Si yo fuera Esperanza Morón y tuviese que escribir, como cronista de la villa, la historia de la legislatura de Susana Pérez Quislant la titularía como la etapa de los engañabobos…
Y es que lo malo no ha sido no pegarle un palo al agua sino intentar tomarnos el pelo en un ejercicio de desprecio… Para este personaje, los vecinos que no vivimos en las grandes urbanizaciones no somos nada… Ha gobernado para engañarnos…
Y uno de los ejemplos más claros es lo que han hecho con la Colonia La Cabaña. En esa urbanización tienen una docena de problemas gordos. Algunos muy gordos como son la alta tensión y la inseguridad ciudadana… Pero como esos problemas dan trabajo, la alcaldesa se inventan lo del circuito biosaludable…
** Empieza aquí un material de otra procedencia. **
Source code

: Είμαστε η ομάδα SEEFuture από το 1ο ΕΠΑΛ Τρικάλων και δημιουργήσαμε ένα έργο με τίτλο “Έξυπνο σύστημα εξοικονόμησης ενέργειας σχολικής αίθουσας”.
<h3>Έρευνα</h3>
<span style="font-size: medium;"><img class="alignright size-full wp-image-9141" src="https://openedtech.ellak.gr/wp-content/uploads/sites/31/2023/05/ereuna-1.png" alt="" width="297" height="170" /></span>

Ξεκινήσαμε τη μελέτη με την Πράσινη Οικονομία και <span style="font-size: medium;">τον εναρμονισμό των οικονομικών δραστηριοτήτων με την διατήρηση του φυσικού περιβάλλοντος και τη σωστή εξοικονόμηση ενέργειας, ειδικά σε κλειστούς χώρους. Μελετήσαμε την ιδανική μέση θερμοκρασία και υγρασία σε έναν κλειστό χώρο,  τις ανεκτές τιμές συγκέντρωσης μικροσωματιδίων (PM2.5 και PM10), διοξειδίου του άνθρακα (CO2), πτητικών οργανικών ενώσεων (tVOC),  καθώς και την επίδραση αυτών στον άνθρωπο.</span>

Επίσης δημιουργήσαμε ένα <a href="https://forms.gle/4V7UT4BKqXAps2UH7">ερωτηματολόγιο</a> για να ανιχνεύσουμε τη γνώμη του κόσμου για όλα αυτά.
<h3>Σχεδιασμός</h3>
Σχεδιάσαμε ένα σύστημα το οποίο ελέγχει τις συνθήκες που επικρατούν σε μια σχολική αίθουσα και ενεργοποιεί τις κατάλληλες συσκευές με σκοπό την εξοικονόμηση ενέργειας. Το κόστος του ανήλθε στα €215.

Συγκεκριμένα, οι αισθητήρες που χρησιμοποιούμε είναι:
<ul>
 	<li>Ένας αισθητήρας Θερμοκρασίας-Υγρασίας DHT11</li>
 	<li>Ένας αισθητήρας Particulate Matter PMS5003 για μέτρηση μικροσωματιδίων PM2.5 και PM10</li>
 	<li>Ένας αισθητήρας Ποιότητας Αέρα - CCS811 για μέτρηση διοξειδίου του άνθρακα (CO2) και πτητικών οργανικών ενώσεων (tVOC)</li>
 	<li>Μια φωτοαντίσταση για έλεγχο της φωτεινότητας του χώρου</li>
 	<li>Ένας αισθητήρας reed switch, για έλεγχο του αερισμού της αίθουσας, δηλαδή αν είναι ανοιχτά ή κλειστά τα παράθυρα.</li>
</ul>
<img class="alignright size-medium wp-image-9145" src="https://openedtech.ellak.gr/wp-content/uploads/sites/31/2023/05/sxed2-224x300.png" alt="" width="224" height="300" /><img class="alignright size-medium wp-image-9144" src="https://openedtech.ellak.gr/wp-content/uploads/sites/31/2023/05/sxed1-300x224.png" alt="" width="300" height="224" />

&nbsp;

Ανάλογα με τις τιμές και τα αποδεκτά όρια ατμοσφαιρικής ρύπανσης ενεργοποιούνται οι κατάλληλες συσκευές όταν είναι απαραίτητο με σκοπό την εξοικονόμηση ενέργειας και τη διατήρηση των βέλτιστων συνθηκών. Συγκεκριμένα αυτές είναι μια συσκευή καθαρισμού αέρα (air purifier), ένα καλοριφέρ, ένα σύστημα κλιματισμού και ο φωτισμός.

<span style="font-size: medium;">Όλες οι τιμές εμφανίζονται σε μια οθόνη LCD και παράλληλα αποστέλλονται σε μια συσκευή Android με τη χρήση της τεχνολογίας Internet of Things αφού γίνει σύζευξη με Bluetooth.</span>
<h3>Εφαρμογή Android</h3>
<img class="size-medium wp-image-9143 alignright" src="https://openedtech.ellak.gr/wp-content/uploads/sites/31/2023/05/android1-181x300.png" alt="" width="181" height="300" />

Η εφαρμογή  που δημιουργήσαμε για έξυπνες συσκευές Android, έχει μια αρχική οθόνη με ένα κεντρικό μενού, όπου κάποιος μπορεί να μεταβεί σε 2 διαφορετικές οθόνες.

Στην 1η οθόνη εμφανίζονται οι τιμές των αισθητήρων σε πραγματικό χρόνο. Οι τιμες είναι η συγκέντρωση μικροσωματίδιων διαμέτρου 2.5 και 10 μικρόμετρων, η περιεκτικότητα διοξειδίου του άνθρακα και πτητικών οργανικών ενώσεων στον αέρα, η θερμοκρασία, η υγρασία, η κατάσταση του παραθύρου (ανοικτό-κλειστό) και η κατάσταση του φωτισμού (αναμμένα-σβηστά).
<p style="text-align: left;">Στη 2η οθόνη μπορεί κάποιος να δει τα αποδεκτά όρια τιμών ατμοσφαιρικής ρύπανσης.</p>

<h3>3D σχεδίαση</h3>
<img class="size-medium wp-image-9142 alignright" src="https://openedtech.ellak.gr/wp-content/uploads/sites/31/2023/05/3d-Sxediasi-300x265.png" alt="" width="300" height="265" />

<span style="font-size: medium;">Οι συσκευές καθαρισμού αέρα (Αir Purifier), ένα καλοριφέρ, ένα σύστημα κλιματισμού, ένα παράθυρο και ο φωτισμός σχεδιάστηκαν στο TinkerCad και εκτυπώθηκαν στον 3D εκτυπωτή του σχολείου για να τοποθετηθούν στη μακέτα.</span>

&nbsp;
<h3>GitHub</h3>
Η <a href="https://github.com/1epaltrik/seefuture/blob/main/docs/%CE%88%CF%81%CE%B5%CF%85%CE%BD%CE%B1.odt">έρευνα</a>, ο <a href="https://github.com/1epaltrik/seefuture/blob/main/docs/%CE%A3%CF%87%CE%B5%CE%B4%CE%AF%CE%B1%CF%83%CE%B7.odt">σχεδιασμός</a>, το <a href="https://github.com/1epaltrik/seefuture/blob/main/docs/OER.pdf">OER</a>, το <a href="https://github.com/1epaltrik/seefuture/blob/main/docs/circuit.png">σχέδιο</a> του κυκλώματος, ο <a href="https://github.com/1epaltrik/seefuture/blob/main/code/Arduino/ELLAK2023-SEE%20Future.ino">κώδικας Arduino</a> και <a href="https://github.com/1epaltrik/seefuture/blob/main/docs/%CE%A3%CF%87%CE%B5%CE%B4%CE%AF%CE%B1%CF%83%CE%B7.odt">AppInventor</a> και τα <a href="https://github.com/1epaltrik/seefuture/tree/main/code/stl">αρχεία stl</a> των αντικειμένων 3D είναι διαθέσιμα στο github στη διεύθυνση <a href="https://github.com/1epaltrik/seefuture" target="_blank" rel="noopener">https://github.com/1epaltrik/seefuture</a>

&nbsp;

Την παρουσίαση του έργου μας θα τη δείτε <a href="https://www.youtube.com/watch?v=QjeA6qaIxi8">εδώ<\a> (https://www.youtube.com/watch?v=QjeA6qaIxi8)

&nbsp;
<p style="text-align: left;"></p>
Una chuminada del 10 que allí ni necesitaban ni querían… Otro engañabobos más…
Y aquí la tienen…



Aparte de que no necesitan esta chorrada de circuito, en cuanto llueva le van a pedir a Pablo Gil que vaya a hacer los ejercicios “Acuérdate de la familia de los concejales” mientras se hunde en el barro…
Pero si eso pasará en cuanto llueva, en verano será la pera limonera y los ejercicios que le pedirán a Pablo Gil se llamarán “Acuérdate directamente de los concejales” mientras el polvo te entra hasta la rabadilla…
Ay, Susana, ¿por qué un día cruzaste el Arroyo Meaques?